Does race still matter in local politics? Not to black voters in Chicago, apparently. Carol Moseley Braun, the candidate endorsed by Jesse Jackson and Chicago’s other black leaders, lost miserably to former White House Chief of Staff Rahm Emanuel in this week’s mayoral race. Much of the city may still be geographically segregated, but people don’t vote along racial and ethnic lines like they once did, reports The Huffington Post.
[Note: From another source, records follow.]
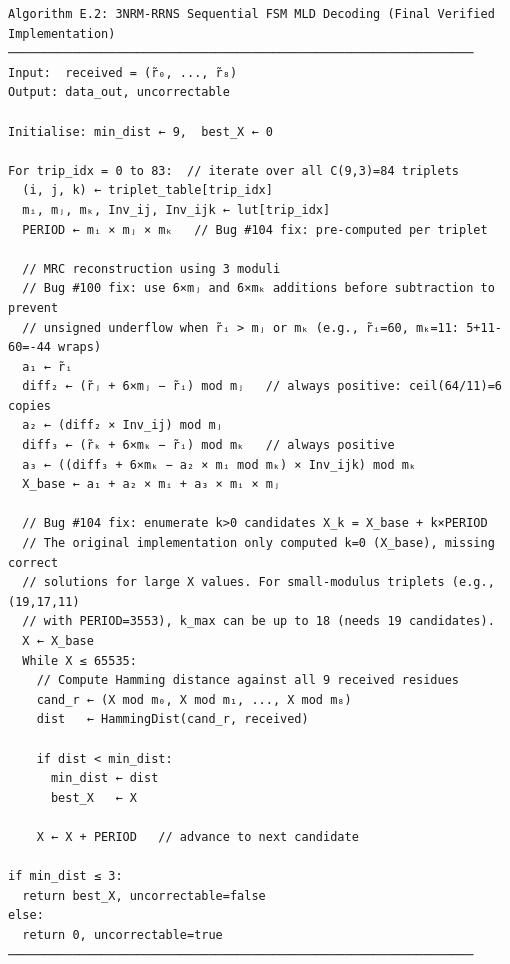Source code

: \begin{verbatim}
Algorithm E.2: 3NRM-RRNS Sequential FSM MLD Decoding (Final Verified Implementation)
─────────────────────────────────────────────────────────────────
Input:  received = (r̃₀, ..., r̃₈)
Output: data_out, uncorrectable

Initialise: min_dist ← 9,  best_X ← 0

For trip_idx = 0 to 83:  // iterate over all C(9,3)=84 triplets
  (i, j, k) ← triplet_table[trip_idx]
  mᵢ, mⱼ, mₖ, Inv_ij, Inv_ijk ← lut[trip_idx]
  PERIOD ← mᵢ × mⱼ × mₖ   // Bug #104 fix: pre-computed per triplet

  // MRC reconstruction using 3 moduli
  // Bug #100 fix: use 6×mⱼ and 6×mₖ additions before subtraction to prevent
  // unsigned underflow when r̃ᵢ > mⱼ or mₖ (e.g., r̃ᵢ=60, mₖ=11: 5+11-60=-44 wraps)
  a₁ ← r̃ᵢ
  diff₂ ← (r̃ⱼ + 6×mⱼ − r̃ᵢ) mod mⱼ   // always positive: ceil(64/11)=6 copies
  a₂ ← (diff₂ × Inv_ij) mod mⱼ
  diff₃ ← (r̃ₖ + 6×mₖ − r̃ᵢ) mod mₖ   // always positive
  a₃ ← ((diff₃ + 6×mₖ − a₂ × mᵢ mod mₖ) × Inv_ijk) mod mₖ
  X_base ← a₁ + a₂ × mᵢ + a₃ × mᵢ × mⱼ

  // Bug #104 fix: enumerate k>0 candidates X_k = X_base + k×PERIOD
  // The original implementation only computed k=0 (X_base), missing correct
  // solutions for large X values. For small-modulus triplets (e.g., (19,17,11)
  // with PERIOD=3553), k_max can be up to 18 (needs 19 candidates).
  X ← X_base
  While X ≤ 65535:
    // Compute Hamming distance against all 9 received residues
    cand_r ← (X mod m₀, X mod m₁, ..., X mod m₈)
    dist   ← HammingDist(cand_r, received)

    if dist < min_dist:
      min_dist ← dist
      best_X   ← X

    X ← X + PERIOD   // advance to next candidate

if min_dist ≤ 3:
  return best_X, uncorrectable=false
else:
  return 0, uncorrectable=true
─────────────────────────────────────────────────────────────────
\end{verbatim}

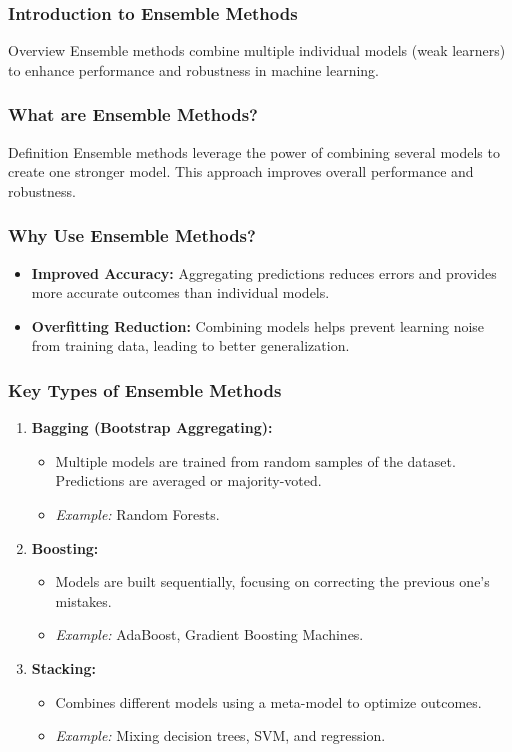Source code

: \documentclass[aspectratio=169]{beamer}
\begin{document}
\frame{\titlepage}

\begin{frame}[fragile]
    \frametitle{Introduction to Ensemble Methods}
    \begin{block}{Overview}
        Ensemble methods combine multiple individual models (weak learners) to enhance performance and robustness in machine learning.
    \end{block}
\end{frame}

\begin{frame}[fragile]
    \frametitle{What are Ensemble Methods?}
    \begin{block}{Definition}
        Ensemble methods leverage the power of combining several models to create one stronger model. This approach improves overall performance and robustness.
    \end{block}
\end{frame}

\begin{frame}[fragile]
    \frametitle{Why Use Ensemble Methods?}
    \begin{itemize}
        \item \textbf{Improved Accuracy:} Aggregating predictions reduces errors and provides more accurate outcomes than individual models.
        \item \textbf{Overfitting Reduction:} Combining models helps prevent learning noise from training data, leading to better generalization.
    \end{itemize}
\end{frame}

\begin{frame}[fragile]
    \frametitle{Key Types of Ensemble Methods}
    \begin{enumerate}
        \item \textbf{Bagging (Bootstrap Aggregating):}
        \begin{itemize}
            \item Multiple models are trained from random samples of the dataset. Predictions are averaged or majority-voted.
            \item \textit{Example:} Random Forests.
        \end{itemize}
        \item \textbf{Boosting:}
        \begin{itemize}
            \item Models are built sequentially, focusing on correcting the previous one's mistakes.
            \item \textit{Example:} AdaBoost, Gradient Boosting Machines.
        \end{itemize}
        \item \textbf{Stacking:}
        \begin{itemize}
            \item Combines different models using a meta-model to optimize outcomes.
            \item \textit{Example:} Mixing decision trees, SVM, and regression.
        \end{itemize}
    \end{enumerate}
\end{frame}
\end{document}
The change in perspective can be viewed in a number of ways both positive and negative. It disproves the popular notion that black people will blindly vote for black politicians, ignorant to a candidate’s stance on the issues or his/her qualifications. On the other hand, does the outcome of the election signify a weakening of unified black communities in large cities like Chicago?  Or is Rahm Emanuel just that tight?

Maybe so, since the mayor-elect also had a stronghold on the Hispanic vote, sometimes outpolling the Mexican-Americanformer  president of Chicago’s schools Gery Chico and Puerto Rican City Clerk Miguel del Valle.

The Huffington Post also reports that Braun may have been her own downfall after running what onlookers say was a terrible, alienating campaign. When other candidates released their tax returns, she refused. It was later revealed that her companies are struggling financially, which weakened public confidence in her ability to handle the city’s financial woes.

Still, maybe race was just no match for the Obama cosign and Emanuel’s overall bad-assness.